Le domaine de l’aviation doit répondre à des exigences élevées en matière de sécurité. Avant de pouvoir s’envoler pour la première fois dans l’espace aérien suisse, un avion de combat est vérifié et certifié par armasuisse. Il s’agit ensuite de respecter les concepts de maintenance en vigueur dans le cadre des opérations quotidiennes afin d’atteindre une durée d’utilisation maximale des appareils. Cependant, des impondérables peuvent entraîner une baisse rapide de la disponibilité de la flotte. C’est ainsi que la découverte de fissures a amené le DDPS à ordonner certaines restrictions d’utilisation de la flotte de F/A-18 comme mesures de sécurité. Car en temps de paix, le DDPS obéit au principe de ne pas prendre de risques inutiles.

La flotte suisse de F/A-18 :

Les F/A-18, qui ont été introduits dans l’Armée suisse en 1997, sont toujours performants. À ce jour, divers projets ont été réalisés pour maintenir leur performance, avec l’introduction d’un système de transmission de données (Datalink), d’un nouveau système d’alerte radar, de nouveaux écrans de visualisation dans le cockpit ou d’un viseur de casque, par exemple.

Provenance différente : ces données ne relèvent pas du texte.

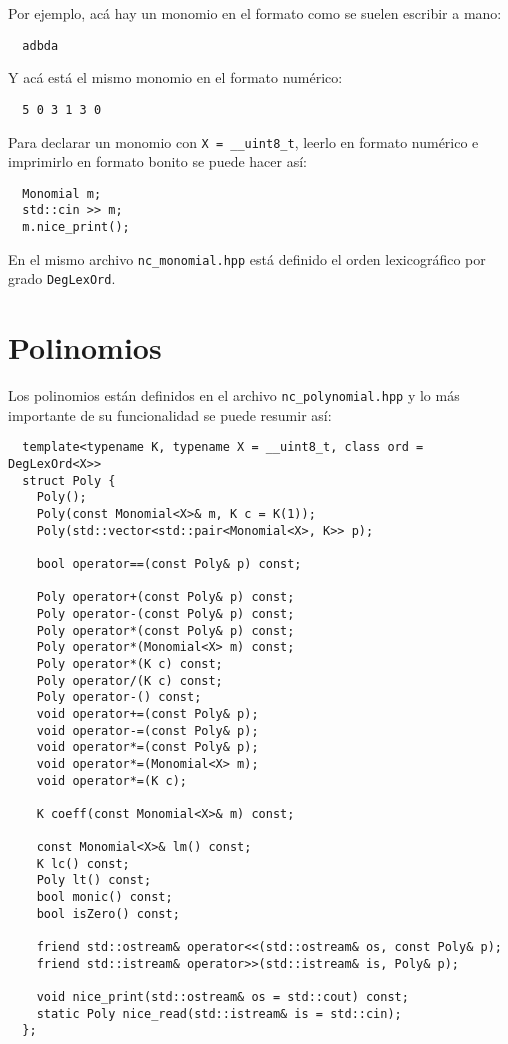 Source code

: \documentclass[12pt]{report}
\theoremstyle{customstyle}
\theoremstyle{factstyle}
\begin{document}
Por ejemplo, acá hay un monomio en el formato como se suelen escribir a mano:

\begin{lstlisting}
  adbda
\end{lstlisting}

\noindent Y acá está el mismo monomio en el formato numérico:

\begin{lstlisting}
  5 0 3 1 3 0
\end{lstlisting}

Para declarar un monomio con \texttt{X = \_\_uint8\_t}, leerlo en formato numérico e imprimirlo en formato bonito se puede hacer así:

\begin{verbatim}
  Monomial m;
  std::cin >> m;
  m.nice_print();
\end{verbatim}

En el mismo archivo \texttt{nc\_monomial.hpp} está definido el orden lexicográfico por grado \texttt{DegLexOrd}.

\section{Polinomios}

Los polinomios están definidos en el archivo \texttt{nc\_polynomial.hpp} y lo más importante de su funcionalidad se puede resumir así:

\begin{verbatim}
  template<typename K, typename X = __uint8_t, class ord = DegLexOrd<X>>
  struct Poly {
    Poly();
    Poly(const Monomial<X>& m, K c = K(1));
    Poly(std::vector<std::pair<Monomial<X>, K>> p);

    bool operator==(const Poly& p) const;

    Poly operator+(const Poly& p) const;
    Poly operator-(const Poly& p) const;
    Poly operator*(const Poly& p) const;
    Poly operator*(Monomial<X> m) const;
    Poly operator*(K c) const;
    Poly operator/(K c) const;
    Poly operator-() const;
    void operator+=(const Poly& p);
    void operator-=(const Poly& p);
    void operator*=(const Poly& p);
    void operator*=(Monomial<X> m);
    void operator*=(K c);

    K coeff(const Monomial<X>& m) const;

    const Monomial<X>& lm() const;
    K lc() const;
    Poly lt() const;
    bool monic() const;
    bool isZero() const;

    friend std::ostream& operator<<(std::ostream& os, const Poly& p);
    friend std::istream& operator>>(std::istream& is, Poly& p);

    void nice_print(std::ostream& os = std::cout) const;
    static Poly nice_read(std::istream& is = std::cin);
  };
\end{verbatim}
\end{document}
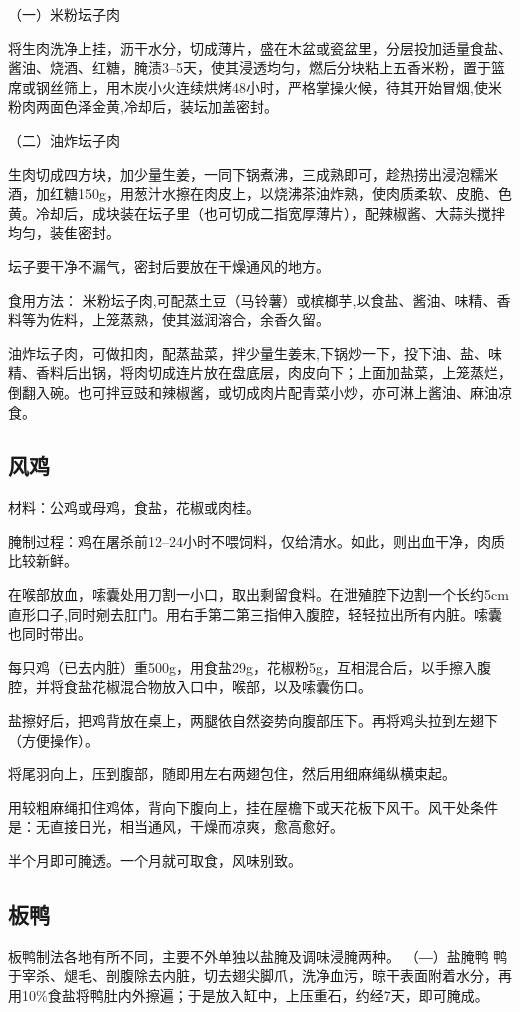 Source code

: \documentclass{ctexbook}
\begin{document}
（一）米粉坛子肉

将生肉洗净上挂，沥干水分，切成薄片，盛在木盆或瓷盆里，分层投加适量食盐、酱油、烧酒、红糖，腌渍3--5天，使其浸透均匀，燃后分块粘上五香米粉，置于篮席或钢丝筛上，用木炭小火连续烘烤48小时，严格掌操火候，待其开始冒烟,使米粉肉两面色泽金黄,冷却后，装坛加盖密封。

（二）油炸坛子肉

生肉切成四方块，加少量生姜，一同下锅煮沸，三成熟即可，趁热捞出浸泡糯米酒，加红糖150g，用葱汁水擦在肉皮上，以烧沸茶油炸熟，使肉质柔软、皮脆、色黄。冷却后，成块装在坛子里（也可切成二指宽厚薄片），配辣椒酱、大蒜头搅拌均匀，装隹密封。

坛子要干净不漏气，密封后要放在干燥通风的地方。

食用方法：
米粉坛子肉,可配蒸土豆（马铃薯）或槟榔芋,以食盐、酱油、味精、香料等为佐料，上笼蒸熟，使其滋润溶合，余香久留。

油炸坛子肉，可做扣肉，配蒸盐菜，拌少量生姜末,下锅炒一下，投下油、盐、味精、香料后出锅，将肉切成连片放在盘底层，肉皮向下；上面加盐菜，上笼蒸烂，倒翻入碗。也可拌豆豉和辣椒酱，或切成肉片配青菜小炒，亦可淋上酱油、麻油凉食。
\subsection{风鸡}
材料：公鸡或母鸡，食盐，花椒或肉桂。

腌制过程：鸡在屠杀前12--24小时不喂饲料，仅给清水。如此，则出血干净，肉质比较新鲜。

在喉部放血，嗦囊处用刀割一小口，取出剩留食料。在泄殖腔下边割一个长约5cm直形口子,同时剜去肛门。用右手第二第三指伸入腹腔，轻轻拉出所有内脏。嗦囊也同时带出。

每只鸡（已去内脏）重500g，用食盐29g，花椒粉5g，互相混合后，以手擦入腹腔，并将食盐花椒混合物放入口中，喉部，以及嗦囊伤口。

盐擦好后，把鸡背放在桌上，两腿依自然姿势向腹部压下。再将鸡头拉到左翅下（方便操作）。

将尾羽向上，压到腹部，随即用左右两翅包住，然后用细麻绳纵横束起。

用较粗麻绳扣住鸡体，背向下腹向上，挂在屋檐下或天花板下风干。风干处条件是：无直接日光，相当通风，干燥而凉爽，愈高愈好。

半个月即可腌透。一个月就可取食，风味别致。
\subsection{板鸭}
板鸭制法各地有所不同，主要不外单独以盐腌及调味浸腌两种。
（―）盐腌鸭
鸭于宰杀、煺毛、剖腹除去内脏，切去翅尖脚爪，洗净血污，晾干表面附着水分，再用10\%食盐将鸭肚内外擦遍；于是放入缸中，上压重石，约经7天，即可腌成。
\end{document}
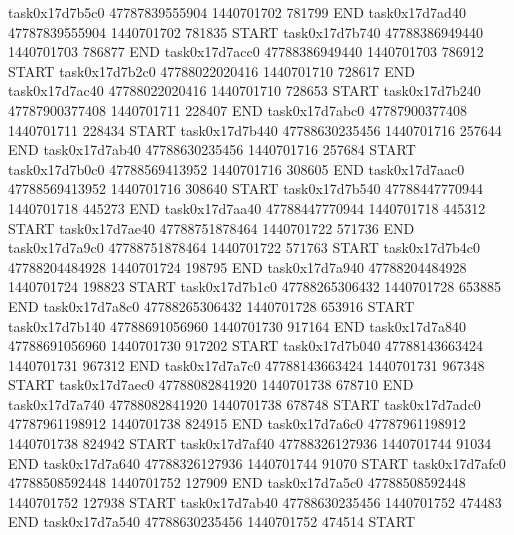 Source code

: task0x17d7b5c0 47787839555904          1440701702               781799  END
task0x17d7ad40 47787839555904          1440701702               781835  START
task0x17d7b740 47788386949440          1440701703               786877  END
task0x17d7acc0 47788386949440          1440701703               786912  START
task0x17d7b2c0 47788022020416          1440701710               728617  END
task0x17d7ac40 47788022020416          1440701710               728653  START
task0x17d7b240 47787900377408          1440701711               228407  END
task0x17d7abc0 47787900377408          1440701711               228434  START
task0x17d7b440 47788630235456          1440701716               257644  END
task0x17d7ab40 47788630235456          1440701716               257684  START
task0x17d7b0c0 47788569413952          1440701716               308605  END
task0x17d7aac0 47788569413952          1440701716               308640  START
task0x17d7b540 47788447770944          1440701718               445273  END
task0x17d7aa40 47788447770944          1440701718               445312  START
task0x17d7ae40 47788751878464          1440701722               571736  END
task0x17d7a9c0 47788751878464          1440701722               571763  START
task0x17d7b4c0 47788204484928          1440701724               198795  END
task0x17d7a940 47788204484928          1440701724               198823  START
task0x17d7b1c0 47788265306432          1440701728               653885  END
task0x17d7a8c0 47788265306432          1440701728               653916  START
task0x17d7b140 47788691056960          1440701730               917164  END
task0x17d7a840 47788691056960          1440701730               917202  START
task0x17d7b040 47788143663424          1440701731               967312  END
task0x17d7a7c0 47788143663424          1440701731               967348  START
task0x17d7aec0 47788082841920          1440701738               678710  END
task0x17d7a740 47788082841920          1440701738               678748  START
task0x17d7adc0 47787961198912          1440701738               824915  END
task0x17d7a6c0 47787961198912          1440701738               824942  START
task0x17d7af40 47788326127936          1440701744                91034  END
task0x17d7a640 47788326127936          1440701744                91070  START
task0x17d7afc0 47788508592448          1440701752               127909  END
task0x17d7a5c0 47788508592448          1440701752               127938  START
task0x17d7ab40 47788630235456          1440701752               474483  END
task0x17d7a540 47788630235456          1440701752               474514  START
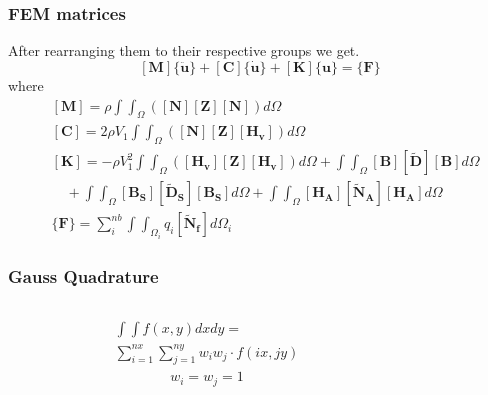 \documentclass[9pt]{beamer}
\begin{document}
\begin{frame}
\frametitle{FEM matrices}
After rearranging them to their respective groups we get.
\begin{equation*}
\left[ \mathbf{M}  \right] 
\{ \ddot{\mathbf{u}} \}
+
\left[ \mathbf{C}  \right] 
\{ \dot{\mathbf{u}} \}
+
\left[ \mathbf{K}  \right] 
\{\mathbf{u} \}
=
\{ \mathbf{F} \}
\end{equation*}
where 
\begin{align*}
&\left[ \mathbf{M}  \right]  
= \rho
\int \int_\Omega 
\left(
\left[ \mathbf{N}  \right]
\left[ \mathbf{Z}  \right]
\left[ \mathbf{N}  \right] 
\right)  d \Omega  \\
&\left[ \mathbf{C}  \right]   
= 2 \rho V_1
\int \int_\Omega 
\left( 
\left[ \mathbf{N}  \right]
\left[ \mathbf{Z}  \right]
\left[ \mathbf{H_v}  \right] 
\right)  d \Omega  \\ &
\left[ \mathbf{K}  \right] 
=  - \rho V_1^2
\int \int_\Omega 
\left( 
\left[ \mathbf{H_v}  \right]
\left[ \mathbf{Z}  \right]
\left[ \mathbf{H_v}  \right] 
\right)  d \Omega + 
\int \int_\Omega  
\left[ \mathbf{B}  \right]
\left[ \mathbf{\tilde{D}}  \right]
\left[ \mathbf{B}  \right]  
  d \Omega   \\  &  \quad +
  \int \int_\Omega  
\left[ \mathbf{B_S}  \right]
\left[ \mathbf{\tilde{D}_S}  \right]
\left[ \mathbf{B_S}  \right] 
  d \Omega +
  \int \int_\Omega  
\left[ \mathbf{H_A}  \right]
\left[ \mathbf{\tilde{N}_A}  \right]
\left[ \mathbf{H_A}  \right]  
  d \Omega  \\ &
\{ \mathbf{F} \}  = 
 \sum_i^{nb}   \int  \int_{\Omega_i}   
 q_i 
\left[ \mathbf{\tilde{N}_f}  \right] 
  d \Omega_i    
\end{align*}
\end{frame}


\begin{frame}
\frametitle{Gauss Quadrature}

\begin{columns}
\begin{figure}[h!]
\centering

\end{figure}
\begin{equation*}
\begin{split}
\int \int f(x,y) dx dy = \\
 \sum_{i = 1}^{nx} \sum_{j = 1}^{ny} w_i  w_j \cdot f(ix,jy) 
\end{split}
\end{equation*}
\begin{equation*}
\begin{split}
w_i = w_j =1
\end{split}
\end{equation*}
\end{columns}
\end{frame}
\end{document}
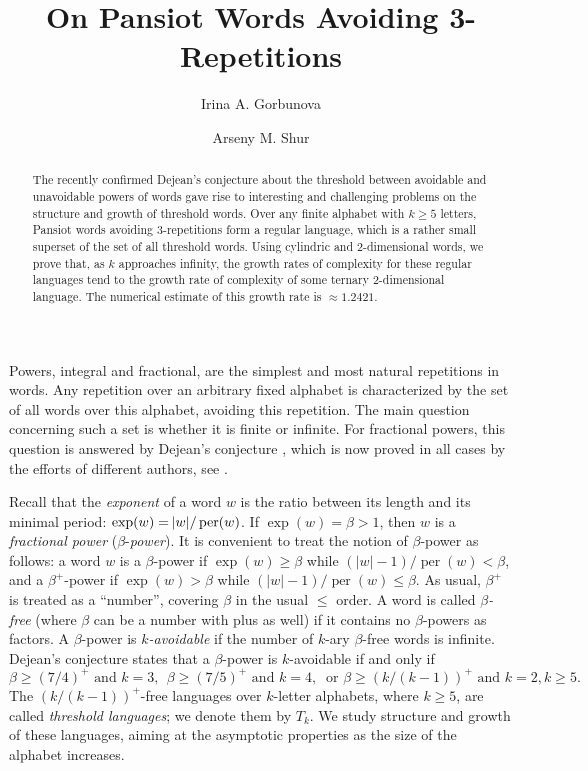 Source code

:\documentclass[submission,copyright]{eptcs}\providecommand{\event}{WORDS 2011}
\title{On Pansiot Words Avoiding 3-Repetitions}
\author{Irina A. Gorbunova
\institute{Ural Federal University\\
Ekaterinburg, Russia}
\email{i.a.gorbunova@gmail.com}
\and Arseny M. Shur
\institute{Ural Federal University\\
Ekaterinburg, Russia}
\email{arseny.shur@usu.ru}
}
\DeclareMathOperator{\per}{per}
\begin{document}
\maketitle
{}

\begin{abstract}
The recently confirmed Dejean's conjecture about the threshold between avoidable and un\-avoidable powers of words gave rise to interesting and challenging problems on the structure and growth of threshold words. Over any finite alphabet with $k\ge 5$ letters, Pansiot words avoiding 3-repetitions form a regular language, which is a rather small superset of the set of all threshold words. Using cylindric and 2-dimensional words, we prove that, as $k$ approaches infinity, the growth rates of complexity for these regular languages tend to the growth rate of complexity of some ternary 2-dimensional language. The numerical estimate of this growth rate is ${\approx}1.2421$.
\end{abstract}

Powers, integral and fractional, are the simplest and most natural repetitions in words. Any repetition over an arbitrary fixed alphabet is characterized by the set of all words over this alphabet, avoiding this repetition. The main question concerning such a set is whether it is finite or infinite. For fractional powers, this question is answered by Dejean's conjecture \cite{Dej}, which is now proved in all cases by the efforts of different authors, see \cite{Pan,Mou,MNC,Car,CR1,CR2,Rao}.

Recall that the \textit{exponent} of a word $w$ is the ratio between its length and its minimal period: $\exp(w)=~\hspace{-1.5mm}|w|/\per(w)$. If $\exp(w)=\beta>1$, then $w$ is a \textit{fractional power} ($\beta$-\textit{power}). It is convenient to treat the notion of $\beta$-power as follows: a word $w$ is a $\beta$-power if $\exp(w)\ge\beta$ while $(|w|{-}1)/\per(w)<\beta$, and a $\beta^+\!$-power if $\exp(w)>\beta$ while $(|w|{-}1)/\per(w)\le\beta$. As usual, $\beta^+$ is treated as a ``number'', covering $\beta$ in the usual $\le$ order. A word is called \textit{$\beta$-free} (where $\beta$ can be a number with plus as well) if it contains no $\beta$-powers as factors. A $\beta$-power is \textit{$k$-avoidable} if the number of $k$-ary $\beta$-free words is infinite. Dejean's conjecture states that a $\beta$-power is $k$-avoidable if and only if
$$
\beta\ge(7/4)^+\text{ and } k=3,\ \ \beta\ge(7/5)^+\text{ and } k=4,\ \text{ or }\beta\ge(k/(k{-}1))^+\text{ and } k=2,k\ge5.
$$
The $(k/(k{-}1))^+\!$-free languages over $k$-letter alphabets, where $k\ge5$, are called \textit{threshold languages}; we denote them by $T_k$. We study structure and growth of these languages, aiming at the asymptotic properties as the size of the alphabet increases.
\end{document}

Mais le F/A-18 peut de moins en moins rivaliser avec les avions de combat modernes parce qu’il n’est pas équipé des radars ou systèmes d’autoprotection modernes et que son ordinateur de bord ne dispose pas de la capacité nécessaire. Le Parlement a approuvé en 2017 une prolongation jusqu’en 2030 de la durée d’utilisation du F/A‑18 afin d’éviter l’apparition de lacunes capacitaires dans notre défense aérienne d’ici à l’acquisition d’un nouvel avion de combat. Ce programme de maintien de la valeur opérationnelle des F/A-18 influe sur la gestion et la disponibilité de la flotte.

Des forces physiques extrêmes :

Accélération, vibrations, changements de températures : les avions de combat sont soumis à d’importants facteurs de charge et contraintes physiques. Le domaine de vol du F/A‑18 est clairement défini et respecté par les pilotes suisses. Les manœuvres inhérentes au combat aérien à vue mettent davantage les appareils à contribution que celles réalisées lors d’un engagement de police aérienne. Mais les pilotes doivent maîtriser tous types d’engagement et l’entraînement se fait selon le principe « train as you fight ». Afin de garantir une prolongation de la durée d’utilisation du F/A‑18 jusqu’en 2030, les Forces aériennes limitent le nombre de missions et de manœuvres impliquant des hauts facteurs de charge. Et certaines séquences d’entraînement se déroulent désormais sur simulateur.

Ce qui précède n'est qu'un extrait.